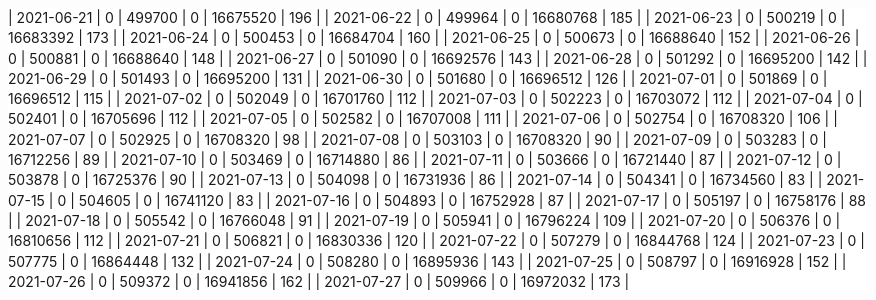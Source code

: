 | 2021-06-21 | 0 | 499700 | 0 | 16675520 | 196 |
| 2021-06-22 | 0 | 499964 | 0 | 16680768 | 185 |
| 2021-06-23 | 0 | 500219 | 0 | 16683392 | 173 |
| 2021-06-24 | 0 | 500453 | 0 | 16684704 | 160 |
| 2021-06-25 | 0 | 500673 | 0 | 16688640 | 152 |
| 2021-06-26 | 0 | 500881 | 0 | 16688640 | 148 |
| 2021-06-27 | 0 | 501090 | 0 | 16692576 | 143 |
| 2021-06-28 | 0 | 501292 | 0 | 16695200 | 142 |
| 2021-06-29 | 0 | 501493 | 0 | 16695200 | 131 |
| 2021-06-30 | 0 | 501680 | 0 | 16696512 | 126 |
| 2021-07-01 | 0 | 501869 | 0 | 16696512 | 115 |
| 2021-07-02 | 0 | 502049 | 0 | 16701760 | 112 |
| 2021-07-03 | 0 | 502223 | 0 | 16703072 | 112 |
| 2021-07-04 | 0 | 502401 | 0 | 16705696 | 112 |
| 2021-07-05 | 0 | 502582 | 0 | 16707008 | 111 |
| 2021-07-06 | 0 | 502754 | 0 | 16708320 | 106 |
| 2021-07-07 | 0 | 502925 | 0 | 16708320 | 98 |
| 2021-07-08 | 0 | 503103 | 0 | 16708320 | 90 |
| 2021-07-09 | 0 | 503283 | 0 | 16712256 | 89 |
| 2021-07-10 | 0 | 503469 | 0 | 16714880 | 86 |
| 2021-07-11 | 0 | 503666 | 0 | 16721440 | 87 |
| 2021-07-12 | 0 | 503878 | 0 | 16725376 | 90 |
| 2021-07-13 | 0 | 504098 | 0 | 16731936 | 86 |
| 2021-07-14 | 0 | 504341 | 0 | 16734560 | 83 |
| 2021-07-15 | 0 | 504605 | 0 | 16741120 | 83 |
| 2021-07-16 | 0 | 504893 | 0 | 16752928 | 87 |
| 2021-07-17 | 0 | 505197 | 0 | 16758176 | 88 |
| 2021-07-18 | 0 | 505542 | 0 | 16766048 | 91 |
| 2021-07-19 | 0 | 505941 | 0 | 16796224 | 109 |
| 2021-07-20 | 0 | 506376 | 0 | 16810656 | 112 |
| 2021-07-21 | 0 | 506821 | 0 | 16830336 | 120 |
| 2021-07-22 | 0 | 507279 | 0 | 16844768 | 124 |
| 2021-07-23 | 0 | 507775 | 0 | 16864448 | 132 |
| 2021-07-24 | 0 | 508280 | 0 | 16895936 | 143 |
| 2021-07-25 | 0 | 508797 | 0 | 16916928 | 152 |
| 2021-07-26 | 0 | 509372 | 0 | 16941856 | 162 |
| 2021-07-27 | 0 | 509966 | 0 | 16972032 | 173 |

■ ■ ■ ■

Task directions =>
Among the entries above, copy exactly only the lines starting with the one containing "16708320 | 98 |" and going through the one containing "16844768 | 124 |", both ends included.

Output for this exercise =>
| 2021-07-07 | 0 | 502925 | 0 | 16708320 | 98 |
| 2021-07-08 | 0 | 503103 | 0 | 16708320 | 90 |
| 2021-07-09 | 0 | 503283 | 0 | 16712256 | 89 |
| 2021-07-10 | 0 | 503469 | 0 | 16714880 | 86 |
| 2021-07-11 | 0 | 503666 | 0 | 16721440 | 87 |
| 2021-07-12 | 0 | 503878 | 0 | 16725376 | 90 |
| 2021-07-13 | 0 | 504098 | 0 | 16731936 | 86 |
| 2021-07-14 | 0 | 504341 | 0 | 16734560 | 83 |
| 2021-07-15 | 0 | 504605 | 0 | 16741120 | 83 |
| 2021-07-16 | 0 | 504893 | 0 | 16752928 | 87 |
| 2021-07-17 | 0 | 505197 | 0 | 16758176 | 88 |
| 2021-07-18 | 0 | 505542 | 0 | 16766048 | 91 |
| 2021-07-19 | 0 | 505941 | 0 | 16796224 | 109 |
| 2021-07-20 | 0 | 506376 | 0 | 16810656 | 112 |
| 2021-07-21 | 0 | 506821 | 0 | 16830336 | 120 |
| 2021-07-22 | 0 | 507279 | 0 | 16844768 | 124 |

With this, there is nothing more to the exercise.